Top of MATERIAL PROVIDED

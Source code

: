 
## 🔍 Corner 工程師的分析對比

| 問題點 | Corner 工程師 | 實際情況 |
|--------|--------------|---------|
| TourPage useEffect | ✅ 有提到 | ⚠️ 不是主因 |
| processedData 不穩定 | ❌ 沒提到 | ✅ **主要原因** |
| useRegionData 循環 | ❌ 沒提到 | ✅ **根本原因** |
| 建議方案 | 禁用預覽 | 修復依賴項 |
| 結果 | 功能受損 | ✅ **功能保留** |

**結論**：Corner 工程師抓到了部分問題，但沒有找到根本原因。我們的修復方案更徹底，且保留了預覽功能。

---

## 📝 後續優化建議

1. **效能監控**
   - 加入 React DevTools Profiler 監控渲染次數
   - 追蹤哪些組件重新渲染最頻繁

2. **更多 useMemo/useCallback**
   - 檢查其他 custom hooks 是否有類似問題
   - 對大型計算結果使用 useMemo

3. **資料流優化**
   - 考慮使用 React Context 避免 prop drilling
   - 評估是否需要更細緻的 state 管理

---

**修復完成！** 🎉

Bottom of MATERIAL PROVIDED

• **WHAT NEEDS TO BE DONE**: Write out the entire listing so that each line matches the original exactly.

• **ANSWER BOX**:
Source code

: 
## 🔍 Corner 工程師的分析對比

| 問題點 | Corner 工程師 | 實際情況 |
|--------|--------------|---------|
| TourPage useEffect | ✅ 有提到 | ⚠️ 不是主因 |
| processedData 不穩定 | ❌ 沒提到 | ✅ **主要原因** |
| useRegionData 循環 | ❌ 沒提到 | ✅ **根本原因** |
| 建議方案 | 禁用預覽 | 修復依賴項 |
| 結果 | 功能受損 | ✅ **功能保留** |

**結論**：Corner 工程師抓到了部分問題，但沒有找到根本原因。我們的修復方案更徹底，且保留了預覽功能。

---

## 📝 後續優化建議

1. **效能監控**
   - 加入 React DevTools Profiler 監控渲染次數
   - 追蹤哪些組件重新渲染最頻繁

2. **更多 useMemo/useCallback**
   - 檢查其他 custom hooks 是否有類似問題
   - 對大型計算結果使用 useMemo

3. **資料流優化**
   - 考慮使用 React Context 避免 prop drilling
   - 評估是否需要更細緻的 state 管理

---

**修復完成！** 🎉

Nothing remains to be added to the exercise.